Sunday brunch is an institution in Vancouver – to the extent that you have to queue just about everywhere. Good spots are Sophie's Cosmic Café and the child-friendly chains Milestones and Earl's, but there are heaps to choose from. Neighbourhood places are generally better than those downtown – Kitsilano is the coolest.

An odd quirks of British Columbia law is that in order to drink alcohol, you must at least have 'the intention to eat' – most places will not expect you to eat but have to ask the question, and you have to answer 'yes' or you won't get served!

When to go to Vancouver and British Columbia

The Canadian ski season typically lasts from December to April, but bear in mind that many other attractions close for the winter, which can be bitterly cold.

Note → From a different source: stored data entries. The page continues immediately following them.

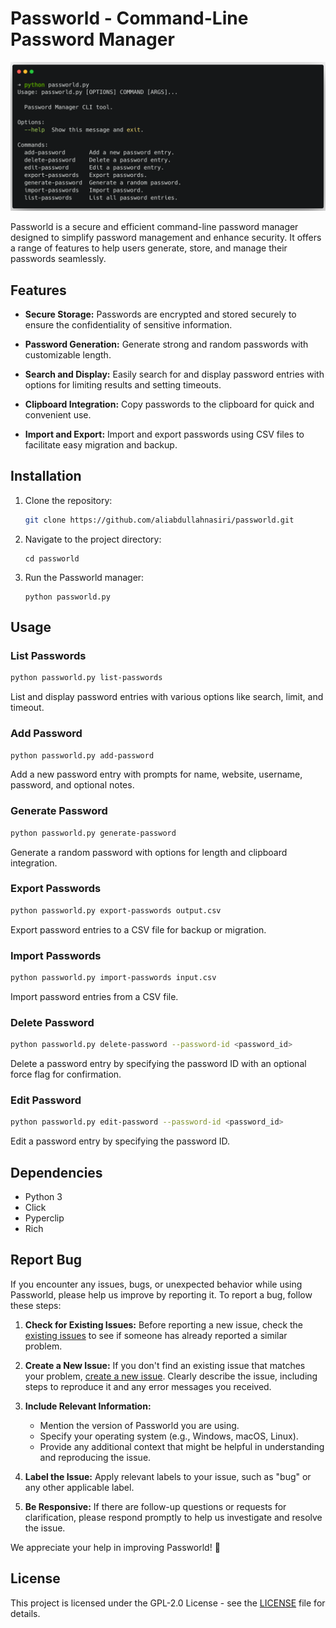 # Passworld - Command-Line Password Manager

![Passworld Banner](banner.png)
                                                                                                                             

Passworld is a secure and efficient command-line password manager designed to simplify password management and enhance security. It offers a range of features to help users generate, store, and manage their passwords seamlessly.

## Features

- **Secure Storage:** Passwords are encrypted and stored securely to ensure the confidentiality of sensitive information.

- **Password Generation:** Generate strong and random passwords with customizable length.

- **Search and Display:** Easily search for and display password entries with options for limiting results and setting timeouts.

- **Clipboard Integration:** Copy passwords to the clipboard for quick and convenient use.

- **Import and Export:** Import and export passwords using CSV files to facilitate easy migration and backup.

## Installation

1. Clone the repository:

   ```bash
   git clone https://github.com/aliabdullahnasiri/passworld.git
   ```
2. Navigate to the project directory:

   ```
   cd passworld
   ```
3. Run the Passworld manager:

   ```
   python passworld.py
   ```

## Usage

### List Passwords
   ```bash
   python passworld.py list-passwords
   ```
List and display password entries with various options like search, limit, and timeout.

### Add Password
   ```bash
   python passworld.py add-password
   ```
Add a new password entry with prompts for name, website, username, password, and optional notes.

### Generate Password
   ```bash
   python passworld.py generate-password
   ```
Generate a random password with options for length and clipboard integration.

### Export Passwords
   ```bash
   python passworld.py export-passwords output.csv
   ```
Export password entries to a CSV file for backup or migration.

### Import Passwords
   ```bash
   python passworld.py import-passwords input.csv
   ```
Import password entries from a CSV file.

### Delete Password
   ```bash
   python passworld.py delete-password --password-id <password_id>
   ```
Delete a password entry by specifying the password ID with an optional force flag for confirmation.

### Edit Password
   ```bash
   python passworld.py edit-password --password-id <password_id>
   ```
Edit a password entry by specifying the password ID.

## Dependencies
   - Python 3
   - Click
   - Pyperclip
   - Rich

## Report Bug

If you encounter any issues, bugs, or unexpected behavior while using Passworld, please help us improve by reporting it. To report a bug, follow these steps:

1. **Check for Existing Issues:** Before reporting a new issue, check the [existing issues](https://github.com/aliabdullahnasiri/passworld/issues) to see if someone has already reported a similar problem.

2. **Create a New Issue:** If you don't find an existing issue that matches your problem, [create a new issue](https://github.com/aliabdullahnasiri/passworld/issues/new). Clearly describe the issue, including steps to reproduce it and any error messages you received.

3. **Include Relevant Information:**
   - Mention the version of Passworld you are using.
   - Specify your operating system (e.g., Windows, macOS, Linux).
   - Provide any additional context that might be helpful in understanding and reproducing the issue.

4. **Label the Issue:** Apply relevant labels to your issue, such as "bug" or any other applicable label.

5. **Be Responsive:** If there are follow-up questions or requests for clarification, please respond promptly to help us investigate and resolve the issue.

We appreciate your help in improving Passworld! 🙌


## License
This project is licensed under the GPL-2.0 License - see the [LICENSE](https://github.com/aliabdullahnasiri/passworld/#GPL-2.0-1-ov-file) file for details.
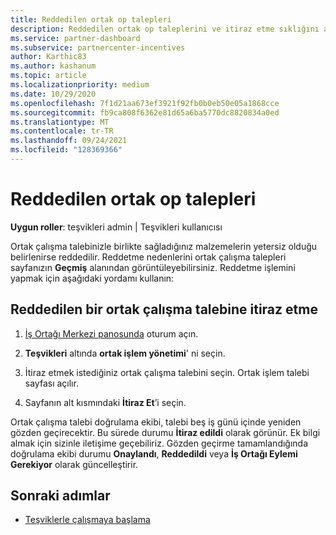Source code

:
 ```yaml
---
title: Reddedilen ortak op talepleri
description: Reddedilen ortak op taleplerini ve itiraz etme sıklığını anlayın
ms.service: partner-dashboard
ms.subservice: partnercenter-incentives
author: Karthic83
ms.author: kashanum
ms.topic: article
ms.localizationpriority: medium
ms.date: 10/29/2020
ms.openlocfilehash: 7f1d21aa673ef3921f92fb0b0eb50e05a1868cce
ms.sourcegitcommit: fb9ca808f6362e81d65a6ba5770dc8820834a0ed
ms.translationtype: MT
ms.contentlocale: tr-TR
ms.lasthandoff: 09/24/2021
ms.locfileid: "128369366"
---
```

# <a name="rejected-co-op-claims"></a>Reddedilen ortak op talepleri
**Uygun roller**: teşvikleri admin | Teşvikleri kullanıcısı

Ortak çalışma talebinizle birlikte sağladığınız malzemelerin yetersiz olduğu belirlenirse reddedilir. Reddetme nedenlerini ortak çalışma talepleri sayfanızın **Geçmiş** alanından görüntüleyebilirsiniz. Reddetme işlemini yapmak için aşağıdaki yordamı kullanın:

## <a name="dispute-a-rejected-co-op-claim"></a>Reddedilen bir ortak çalışma talebine itiraz etme

1. [İş Ortağı Merkezi panosunda](https://partner.microsoft.com/dashboard/) oturum açın.

2. **Teşvikleri** altında **ortak işlem yönetimi**' ni seçin.

3. İtiraz etmek istediğiniz ortak çalışma talebini seçin. Ortak işlem talebi sayfası açılır.

4. Sayfanın alt kısmındaki **İtiraz Et**’i seçin.

Ortak çalışma talebi doğrulama ekibi, talebi beş iş günü içinde yeniden gözden geçirecektir. Bu sürede durumu **İtiraz edildi** olarak görünür. Ek bilgi almak için sizinle iletişime geçebiliriz. Gözden geçirme tamamlandığında doğrulama ekibi durumu **Onaylandı**, **Reddedildi** veya **İş Ortağı Eylemi Gerekiyor** olarak güncelleştirir.

## <a name="next-steps"></a>Sonraki adımlar

- [Teşviklerle çalışmaya başlama](incentives-get-started-intro.md)
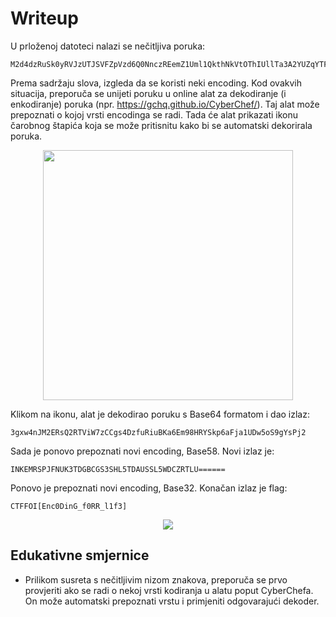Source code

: # Writeup

U prloženoj datoteci nalazi se nečitljiva poruka:
```
M2d4dzRuSk0yRVJzUTJSVFZpVzd6Q0NnczREemZ1Uml1QkthNkVtOThIUllTa3A2YUZqYTFVRHc1b1M5Z1lzUGoy
```

Prema sadržaju slova, izgleda da se koristi neki encoding.
Kod ovakvih situacija, preporuča se unijeti poruku u online alat za dekodiranje (i enkodiranje) poruka (npr. https://gchq.github.io/CyberChef/).
Taj alat može prepoznati o kojoj vrsti encodinga se radi. Tada će alat prikazati ikonu čarobnog štapića koja se može pritisnitu kako bi se automatski dekorirala poruka.

<p align="center">
 <a href="https://github.com/user-attachments/assets/6559fc0f-5e84-47e1-bf63-93cc18b2fdf2?raw=true" target="_blank">
  <img src="https://github.com/user-attachments/assets/6559fc0f-5e84-47e1-bf63-93cc18b2fdf2" width="400"/>
  <a/>
<p/>

Klikom na ikonu, alat je dekodirao poruku s Base64 formatom i dao izlaz:

```
3gxw4nJM2ERsQ2RTViW7zCCgs4DzfuRiuBKa6Em98HRYSkp6aFja1UDw5oS9gYsPj2
```

Sada je ponovo prepoznati novi encoding, Base58. 
Novi izlaz je:

```
INKEMRSPJFNUK3TDGBCGS3SHL5TDAUSSL5WDCZRTLU======
```

Ponovo je prepoznati novi encoding, Base32.
Konačan izlaz je flag:

```
CTFFOI[Enc0DinG_f0RR_l1f3]
```

<p align="center">
 <a href="https://github.com/user-attachments/assets/4e565867-6c1a-44a7-be93-cf70fad9a923?raw=true" target="_blank">
  <img src="https://github.com/user-attachments/assets/4e565867-6c1a-44a7-be93-cf70fad9a923"/>
  <a/>
<p/>


## Edukativne smjernice
- Prilikom susreta s nečitljivim nizom znakova, preporuča se prvo provjeriti ako se radi o nekoj vrsti kodiranja u alatu poput CyberChefa. On može automatski prepoznati vrstu i primjeniti odgovarajući dekoder.

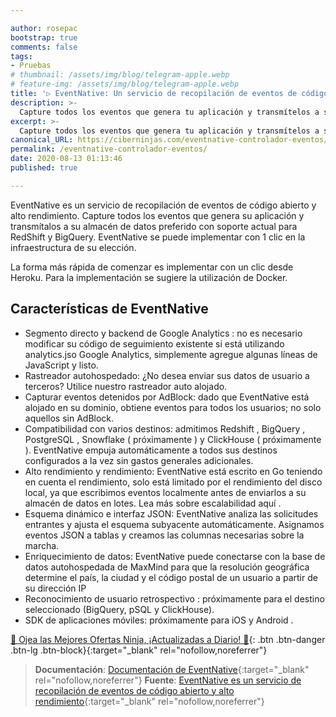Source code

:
 ```yaml
---

author: rosepac
bootstrap: true
comments: false
tags:
- Pruebas
# thumbnail: /assets/img/blog/telegram-apple.webp
# feature-img: /assets/img/blog/telegram-apple.webp
title: '▷ EventNative: Un servicio de recopilación de eventos de código abierto y alto rendimiento'
description: >-
  Capture todos los eventos que genera tu aplicación y transmítelos a su almacén de datos preferido con soporte actual para RedShift y BigQuery. EventNative se puede implementar con 1 clic en la infraestructura de su elección.
excerpt: >-
  Capture todos los eventos que genera tu aplicación y transmítelos a su almacén de datos preferido con soporte actual para RedShift y BigQuery. EventNative se puede implementar con 1 clic en la infraestructura de su elección.
canonical_URL: https://ciberninjas.com/eventnative-controlador-eventos/
permalink: /eventnative-controlador-eventos/
date: 2020-08-13 01:13:46
published: true

---
```


EventNative es un servicio de recopilación de eventos de código abierto y alto rendimiento. Capture todos los eventos que genera su aplicación y transmítalos a su almacén de datos preferido con soporte actual para RedShift y BigQuery. EventNative se puede implementar con 1 clic en la infraestructura de su elección.

La forma más rápida de comenzar es implementar con un clic desde Heroku. Para la implementación se sugiere la utilización de Docker.

## Características de EventNative

- Segmento directo y backend de Google Analytics : no es necesario modificar su código de seguimiento existente si está utilizando analytics.jso Google Analytics, simplemente agregue algunas líneas de JavaScript y listo.
- Rastreador autohospedado: ¿No desea enviar sus datos de usuario a terceros? Utilice nuestro rastreador auto alojado.
- Capturar eventos detenidos por AdBlock: dado que EventNative está alojado en su dominio, obtiene eventos para todos los usuarios; no solo aquellos sin AdBlock.
- Compatibilidad con varios destinos: admitimos Redshift , BigQuery , PostgreSQL , Snowflake ( próximamente ) y ClickHouse ( próximamente ). EventNative empuja automáticamente a todos sus destinos configurados a la vez sin gastos generales adicionales.
- Alto rendimiento y rendimiento: EventNative está escrito en Go teniendo en cuenta el rendimiento, solo está limitado por el rendimiento del disco local, ya que escribimos eventos localmente antes de enviarlos a su almacén de datos en lotes. Lea más sobre escalabilidad aquí .
- Esquema dinámico e interfaz JSON: EventNative analiza las solicitudes entrantes y ajusta el esquema subyacente automáticamente. Asignamos eventos JSON a tablas y creamos las columnas necesarias sobre la marcha.
- Enriquecimiento de datos: EventNative puede conectarse con la base de datos autohospedada de MaxMind para que la resolución geográfica determine el país, la ciudad y el código postal de un usuario a partir de su dirección IP
- Reconocimiento de usuario retrospectivo : próximamente para el destino seleccionado (BigQuery, pSQL y ClickHouse).
- SDK de aplicaciones móviles: próximamente para iOS y Android .

[🎁 Ojea las Mejores Ofertas Ninja, ¡Actualizadas a Diario! 🛒](https://www.amazon.es/shop/cibercursos){: .btn .btn-danger .btn-lg .btn-block}{:target="_blank" rel="nofollow,noreferrer"}

> **Documentación**: [Documentación de EventNative](https://eventnative-docs.ksense.io/){:target="_blank" rel="nofollow,noreferrer"}
> **Fuente**: [EventNative es un servicio de recopilación de eventos de código abierto y alto rendimiento](https://github.com/ksensehq/eventnative){:target="_blank" rel="nofollow,noreferrer"}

As in Europe, July and August tend to be the warmest months, with an average temperature of around 17°C in Vancouver. At the end of July Vancouver hosts an international fireworks competition, the Celebration of Light at English Bay, accompanied by live music from the Vancouver Symphony (to avoid the hoards find a spot at Kitsilano Beach or better still hire a boat).

Cost

The exchange rate makes Canada a more expensive proposition than in recent years, but accommodation and food have historically been cheaper there than in the UK and remain relatively good value.

Reckon on upward of £300 for flights, and – given the fact that, with the distance and jet lag, you would want to spend at least 10 to 14 days there – budget in excess of £1,000pp.